“The analysis of aerodynamic parameters enables an understanding of the physiological bases of the voice mechanisms in classical and lyrical soprano singers”. This is the conclusion of the PhD thesis undertaken by Dr. María Uzcanga whose research work was carried out in the Voice Laboratory at the Navarre University Hospital.
The work analysed the singing of 19 classical and light classical soprano singers with the aim of determining the physiological mechanisms employed for the emission of the sung voice. The study concentrated on medium, high and very high voice frequencies as well as pasaggio ones and on changes in register by which one voice mechanism or other is modified. To this end, the sopranos were asked to emit notes using previously established exercises.
Understanding the voice mechanisms of sopranosIt has involved one of the first studies analysing, from an aerodynamic perspective, the physiological mechanisms involved in the voice of classical soprano singers. The aerodynamic parameters registered were the phonatory flow and the pressure of the air passing through the vocal chords while singing at certain frequencies and intensities. This work succeeded in characterising the physiological mechanisms for each type of register, especially the very high frequency one.

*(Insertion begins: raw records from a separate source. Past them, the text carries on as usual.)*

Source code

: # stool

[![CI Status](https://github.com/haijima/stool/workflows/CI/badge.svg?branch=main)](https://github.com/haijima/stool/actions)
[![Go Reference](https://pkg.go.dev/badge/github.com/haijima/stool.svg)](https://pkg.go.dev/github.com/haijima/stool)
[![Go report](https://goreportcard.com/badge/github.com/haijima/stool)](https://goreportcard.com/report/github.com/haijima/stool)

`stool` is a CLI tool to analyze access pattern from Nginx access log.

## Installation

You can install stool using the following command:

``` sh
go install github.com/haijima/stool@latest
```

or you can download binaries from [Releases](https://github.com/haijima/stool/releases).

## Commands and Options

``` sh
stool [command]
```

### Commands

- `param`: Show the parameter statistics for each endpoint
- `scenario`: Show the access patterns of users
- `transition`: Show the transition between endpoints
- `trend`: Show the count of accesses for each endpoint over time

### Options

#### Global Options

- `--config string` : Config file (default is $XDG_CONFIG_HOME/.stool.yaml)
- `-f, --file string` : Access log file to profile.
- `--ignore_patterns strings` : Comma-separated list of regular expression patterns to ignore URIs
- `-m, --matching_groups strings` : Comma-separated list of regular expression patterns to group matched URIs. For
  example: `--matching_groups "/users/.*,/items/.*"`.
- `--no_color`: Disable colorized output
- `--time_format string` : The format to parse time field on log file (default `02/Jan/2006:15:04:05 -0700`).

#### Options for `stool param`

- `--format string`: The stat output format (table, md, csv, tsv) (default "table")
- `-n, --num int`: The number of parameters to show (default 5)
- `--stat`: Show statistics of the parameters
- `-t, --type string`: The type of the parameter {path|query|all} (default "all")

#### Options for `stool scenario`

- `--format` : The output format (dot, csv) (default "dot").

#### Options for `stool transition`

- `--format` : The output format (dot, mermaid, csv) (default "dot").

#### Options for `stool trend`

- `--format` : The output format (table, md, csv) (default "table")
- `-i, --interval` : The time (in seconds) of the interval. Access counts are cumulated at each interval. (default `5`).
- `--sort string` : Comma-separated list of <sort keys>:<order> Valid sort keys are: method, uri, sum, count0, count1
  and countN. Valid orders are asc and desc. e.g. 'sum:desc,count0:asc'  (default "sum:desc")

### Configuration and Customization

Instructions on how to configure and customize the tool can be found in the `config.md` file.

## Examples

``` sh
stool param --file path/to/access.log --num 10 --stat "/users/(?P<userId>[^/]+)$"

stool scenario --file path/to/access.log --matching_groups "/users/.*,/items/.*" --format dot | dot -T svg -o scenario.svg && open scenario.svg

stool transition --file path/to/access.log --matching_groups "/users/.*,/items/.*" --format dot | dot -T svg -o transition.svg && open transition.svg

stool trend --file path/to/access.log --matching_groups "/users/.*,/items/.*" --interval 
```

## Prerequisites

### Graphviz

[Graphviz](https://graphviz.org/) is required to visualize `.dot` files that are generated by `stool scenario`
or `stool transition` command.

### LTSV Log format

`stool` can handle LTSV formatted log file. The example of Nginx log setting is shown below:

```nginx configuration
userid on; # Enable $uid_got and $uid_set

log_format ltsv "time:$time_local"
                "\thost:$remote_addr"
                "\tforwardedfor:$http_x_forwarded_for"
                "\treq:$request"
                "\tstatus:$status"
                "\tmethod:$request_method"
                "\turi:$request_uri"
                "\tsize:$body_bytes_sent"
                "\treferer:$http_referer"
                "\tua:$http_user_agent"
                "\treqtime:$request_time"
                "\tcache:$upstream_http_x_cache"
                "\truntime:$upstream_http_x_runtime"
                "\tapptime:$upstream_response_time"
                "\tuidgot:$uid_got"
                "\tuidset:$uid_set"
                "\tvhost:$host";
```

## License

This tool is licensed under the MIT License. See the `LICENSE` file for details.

One of the unique aspects of this work is that it provides very complete information about the voice registers used by opera sopranos when singing, especially the very high voice registers, which have been very little known up to know. Moreover, it has been shown that the methodology employed therein is efficacious and non-invasive, a fact that could be very useful for singing teachers regarding the functioning of voice mechanisms. This is not a tool for learning to sing well but for understanding those elements of the vocal organ that have to be worked on for each register. In this way one avoids the incorrect use of the voice that can result in lesions of the voice box and chords.
According to ear, nose and throat specialists, this work has enabled the routine and simultaneous application of acoustic and aerodynamic analysis of procedures employed for the diagnosis and treatment of voice disorders in the study of physiology and physiopathology of the singing voice.